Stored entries

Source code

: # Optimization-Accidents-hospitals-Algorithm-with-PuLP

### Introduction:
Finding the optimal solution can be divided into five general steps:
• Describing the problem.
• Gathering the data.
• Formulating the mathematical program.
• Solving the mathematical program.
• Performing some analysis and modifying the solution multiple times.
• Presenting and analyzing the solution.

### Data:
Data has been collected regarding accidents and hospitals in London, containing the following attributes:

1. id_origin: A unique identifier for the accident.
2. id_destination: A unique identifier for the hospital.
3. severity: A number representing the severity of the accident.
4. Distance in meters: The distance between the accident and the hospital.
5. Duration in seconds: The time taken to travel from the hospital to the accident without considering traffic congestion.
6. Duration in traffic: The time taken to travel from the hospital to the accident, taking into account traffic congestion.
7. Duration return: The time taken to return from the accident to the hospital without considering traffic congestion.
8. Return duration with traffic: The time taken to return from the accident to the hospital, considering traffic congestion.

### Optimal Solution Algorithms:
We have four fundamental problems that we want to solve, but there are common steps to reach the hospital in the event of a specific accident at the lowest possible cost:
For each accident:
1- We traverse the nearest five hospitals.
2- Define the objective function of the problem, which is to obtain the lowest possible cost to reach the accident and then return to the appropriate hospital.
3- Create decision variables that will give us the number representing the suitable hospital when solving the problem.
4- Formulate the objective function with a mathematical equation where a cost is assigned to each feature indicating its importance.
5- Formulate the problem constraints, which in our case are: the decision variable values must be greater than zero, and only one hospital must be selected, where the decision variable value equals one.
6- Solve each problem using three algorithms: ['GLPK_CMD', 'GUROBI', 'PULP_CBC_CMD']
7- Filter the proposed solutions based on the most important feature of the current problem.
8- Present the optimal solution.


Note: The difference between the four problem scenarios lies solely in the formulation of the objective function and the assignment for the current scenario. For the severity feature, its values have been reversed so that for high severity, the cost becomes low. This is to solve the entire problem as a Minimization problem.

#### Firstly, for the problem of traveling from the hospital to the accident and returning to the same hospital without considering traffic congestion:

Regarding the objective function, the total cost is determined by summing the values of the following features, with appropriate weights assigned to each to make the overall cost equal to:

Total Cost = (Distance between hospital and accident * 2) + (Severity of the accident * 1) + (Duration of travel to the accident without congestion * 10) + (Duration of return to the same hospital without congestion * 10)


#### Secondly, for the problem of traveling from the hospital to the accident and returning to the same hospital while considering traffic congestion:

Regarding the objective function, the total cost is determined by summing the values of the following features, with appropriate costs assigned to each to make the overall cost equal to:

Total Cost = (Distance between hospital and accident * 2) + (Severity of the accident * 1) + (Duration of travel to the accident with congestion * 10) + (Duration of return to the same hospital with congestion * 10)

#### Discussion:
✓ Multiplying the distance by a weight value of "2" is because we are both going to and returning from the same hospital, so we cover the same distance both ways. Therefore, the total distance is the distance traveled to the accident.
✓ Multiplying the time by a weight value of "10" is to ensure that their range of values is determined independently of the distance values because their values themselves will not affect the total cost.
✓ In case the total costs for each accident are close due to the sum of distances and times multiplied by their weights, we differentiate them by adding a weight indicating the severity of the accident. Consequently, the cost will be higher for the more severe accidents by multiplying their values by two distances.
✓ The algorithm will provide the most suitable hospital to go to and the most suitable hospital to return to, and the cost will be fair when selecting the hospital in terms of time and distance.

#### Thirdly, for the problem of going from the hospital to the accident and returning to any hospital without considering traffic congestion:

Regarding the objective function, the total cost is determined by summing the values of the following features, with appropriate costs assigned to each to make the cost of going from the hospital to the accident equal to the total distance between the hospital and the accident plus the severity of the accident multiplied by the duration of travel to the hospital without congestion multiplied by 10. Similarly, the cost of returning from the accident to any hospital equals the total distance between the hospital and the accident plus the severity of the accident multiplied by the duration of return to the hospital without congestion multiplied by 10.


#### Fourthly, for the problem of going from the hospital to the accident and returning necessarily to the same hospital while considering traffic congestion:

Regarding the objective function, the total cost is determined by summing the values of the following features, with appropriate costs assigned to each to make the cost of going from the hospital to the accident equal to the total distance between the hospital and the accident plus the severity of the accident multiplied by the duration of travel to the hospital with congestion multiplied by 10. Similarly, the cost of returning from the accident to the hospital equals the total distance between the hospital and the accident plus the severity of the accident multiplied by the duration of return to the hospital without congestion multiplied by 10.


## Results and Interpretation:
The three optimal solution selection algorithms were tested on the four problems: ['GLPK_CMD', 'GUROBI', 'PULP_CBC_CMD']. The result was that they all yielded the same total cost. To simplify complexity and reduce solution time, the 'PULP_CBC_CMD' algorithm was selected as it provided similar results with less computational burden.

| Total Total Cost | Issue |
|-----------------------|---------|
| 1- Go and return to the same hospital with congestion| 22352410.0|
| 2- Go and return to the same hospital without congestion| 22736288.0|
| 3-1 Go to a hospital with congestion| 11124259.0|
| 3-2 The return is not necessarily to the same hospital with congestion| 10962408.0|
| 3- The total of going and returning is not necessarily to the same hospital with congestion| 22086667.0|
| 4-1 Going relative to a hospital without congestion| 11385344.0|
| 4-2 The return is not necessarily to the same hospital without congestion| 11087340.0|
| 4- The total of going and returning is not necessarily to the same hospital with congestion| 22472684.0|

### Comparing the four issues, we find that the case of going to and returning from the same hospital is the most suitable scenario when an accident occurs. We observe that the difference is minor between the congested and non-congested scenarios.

# TASK
Copy out each line of the data exactly.

# ANSWER AREA
Source code

: # Optimization-Accidents-hospitals-Algorithm-with-PuLP

### Introduction:
Finding the optimal solution can be divided into five general steps:
• Describing the problem.
• Gathering the data.
• Formulating the mathematical program.
• Solving the mathematical program.
• Performing some analysis and modifying the solution multiple times.
• Presenting and analyzing the solution.

### Data:
Data has been collected regarding accidents and hospitals in London, containing the following attributes:

1. id_origin: A unique identifier for the accident.
2. id_destination: A unique identifier for the hospital.
3. severity: A number representing the severity of the accident.
4. Distance in meters: The distance between the accident and the hospital.
5. Duration in seconds: The time taken to travel from the hospital to the accident without considering traffic congestion.
6. Duration in traffic: The time taken to travel from the hospital to the accident, taking into account traffic congestion.
7. Duration return: The time taken to return from the accident to the hospital without considering traffic congestion.
8. Return duration with traffic: The time taken to return from the accident to the hospital, considering traffic congestion.

### Optimal Solution Algorithms:
We have four fundamental problems that we want to solve, but there are common steps to reach the hospital in the event of a specific accident at the lowest possible cost:
For each accident:
1- We traverse the nearest five hospitals.
2- Define the objective function of the problem, which is to obtain the lowest possible cost to reach the accident and then return to the appropriate hospital.
3- Create decision variables that will give us the number representing the suitable hospital when solving the problem.
4- Formulate the objective function with a mathematical equation where a cost is assigned to each feature indicating its importance.
5- Formulate the problem constraints, which in our case are: the decision variable values must be greater than zero, and only one hospital must be selected, where the decision variable value equals one.
6- Solve each problem using three algorithms: ['GLPK_CMD', 'GUROBI', 'PULP_CBC_CMD']
7- Filter the proposed solutions based on the most important feature of the current problem.
8- Present the optimal solution.


Note: The difference between the four problem scenarios lies solely in the formulation of the objective function and the assignment for the current scenario. For the severity feature, its values have been reversed so that for high severity, the cost becomes low. This is to solve the entire problem as a Minimization problem.

#### Firstly, for the problem of traveling from the hospital to the accident and returning to the same hospital without considering traffic congestion:

Regarding the objective function, the total cost is determined by summing the values of the following features, with appropriate weights assigned to each to make the overall cost equal to:

Total Cost = (Distance between hospital and accident * 2) + (Severity of the accident * 1) + (Duration of travel to the accident without congestion * 10) + (Duration of return to the same hospital without congestion * 10)


#### Secondly, for the problem of traveling from the hospital to the accident and returning to the same hospital while considering traffic congestion:

Regarding the objective function, the total cost is determined by summing the values of the following features, with appropriate costs assigned to each to make the overall cost equal to:

Total Cost = (Distance between hospital and accident * 2) + (Severity of the accident * 1) + (Duration of travel to the accident with congestion * 10) + (Duration of return to the same hospital with congestion * 10)

#### Discussion:
✓ Multiplying the distance by a weight value of "2" is because we are both going to and returning from the same hospital, so we cover the same distance both ways. Therefore, the total distance is the distance traveled to the accident.
✓ Multiplying the time by a weight value of "10" is to ensure that their range of values is determined independently of the distance values because their values themselves will not affect the total cost.
✓ In case the total costs for each accident are close due to the sum of distances and times multiplied by their weights, we differentiate them by adding a weight indicating the severity of the accident. Consequently, the cost will be higher for the more severe accidents by multiplying their values by two distances.
✓ The algorithm will provide the most suitable hospital to go to and the most suitable hospital to return to, and the cost will be fair when selecting the hospital in terms of time and distance.

#### Thirdly, for the problem of going from the hospital to the accident and returning to any hospital without considering traffic congestion:

Regarding the objective function, the total cost is determined by summing the values of the following features, with appropriate costs assigned to each to make the cost of going from the hospital to the accident equal to the total distance between the hospital and the accident plus the severity of the accident multiplied by the duration of travel to the hospital without congestion multiplied by 10. Similarly, the cost of returning from the accident to any hospital equals the total distance between the hospital and the accident plus the severity of the accident multiplied by the duration of return to the hospital without congestion multiplied by 10.


#### Fourthly, for the problem of going from the hospital to the accident and returning necessarily to the same hospital while considering traffic congestion:

Regarding the objective function, the total cost is determined by summing the values of the following features, with appropriate costs assigned to each to make the cost of going from the hospital to the accident equal to the total distance between the hospital and the accident plus the severity of the accident multiplied by the duration of travel to the hospital with congestion multiplied by 10. Similarly, the cost of returning from the accident to the hospital equals the total distance between the hospital and the accident plus the severity of the accident multiplied by the duration of return to the hospital without congestion multiplied by 10.


## Results and Interpretation:
The three optimal solution selection algorithms were tested on the four problems: ['GLPK_CMD', 'GUROBI', 'PULP_CBC_CMD']. The result was that they all yielded the same total cost. To simplify complexity and reduce solution time, the 'PULP_CBC_CMD' algorithm was selected as it provided similar results with less computational burden.

| Total Total Cost | Issue |
|-----------------------|---------|
| 1- Go and return to the same hospital with congestion| 22352410.0|
| 2- Go and return to the same hospital without congestion| 22736288.0|
| 3-1 Go to a hospital with congestion| 11124259.0|
| 3-2 The return is not necessarily to the same hospital with congestion| 10962408.0|
| 3- The total of going and returning is not necessarily to the same hospital with congestion| 22086667.0|
| 4-1 Going relative to a hospital without congestion| 11385344.0|
| 4-2 The return is not necessarily to the same hospital without congestion| 11087340.0|
| 4- The total of going and returning is not necessarily to the same hospital with congestion| 22472684.0|

### Comparing the four issues, we find that the case of going to and returning from the same hospital is the most suitable scenario when an accident occurs. We observe that the difference is minor between the congested and non-congested scenarios.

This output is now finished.